# INSTRUCTIONS FOR THE TASK:
Give every entry again, word for word.

↓

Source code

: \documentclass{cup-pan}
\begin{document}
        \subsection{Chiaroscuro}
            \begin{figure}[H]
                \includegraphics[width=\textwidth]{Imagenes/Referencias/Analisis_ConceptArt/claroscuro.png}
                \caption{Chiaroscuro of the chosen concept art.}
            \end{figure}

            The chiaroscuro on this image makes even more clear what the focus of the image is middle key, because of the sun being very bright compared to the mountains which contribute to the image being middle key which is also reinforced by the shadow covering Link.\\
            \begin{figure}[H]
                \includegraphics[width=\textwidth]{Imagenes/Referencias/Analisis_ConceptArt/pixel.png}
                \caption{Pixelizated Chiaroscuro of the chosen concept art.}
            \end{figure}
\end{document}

↑

# EXERCISE ANSWER:
Source code

: \documentclass{cup-pan}
\begin{document}
        \subsection{Chiaroscuro}
            \begin{figure}[H]
                \includegraphics[width=\textwidth]{Imagenes/Referencias/Analisis_ConceptArt/claroscuro.png}
                \caption{Chiaroscuro of the chosen concept art.}
            \end{figure}

            The chiaroscuro on this image makes even more clear what the focus of the image is middle key, because of the sun being very bright compared to the mountains which contribute to the image being middle key which is also reinforced by the shadow covering Link.\\
            \begin{figure}[H]
                \includegraphics[width=\textwidth]{Imagenes/Referencias/Analisis_ConceptArt/pixel.png}
                \caption{Pixelizated Chiaroscuro of the chosen concept art.}
            \end{figure}
\end{document}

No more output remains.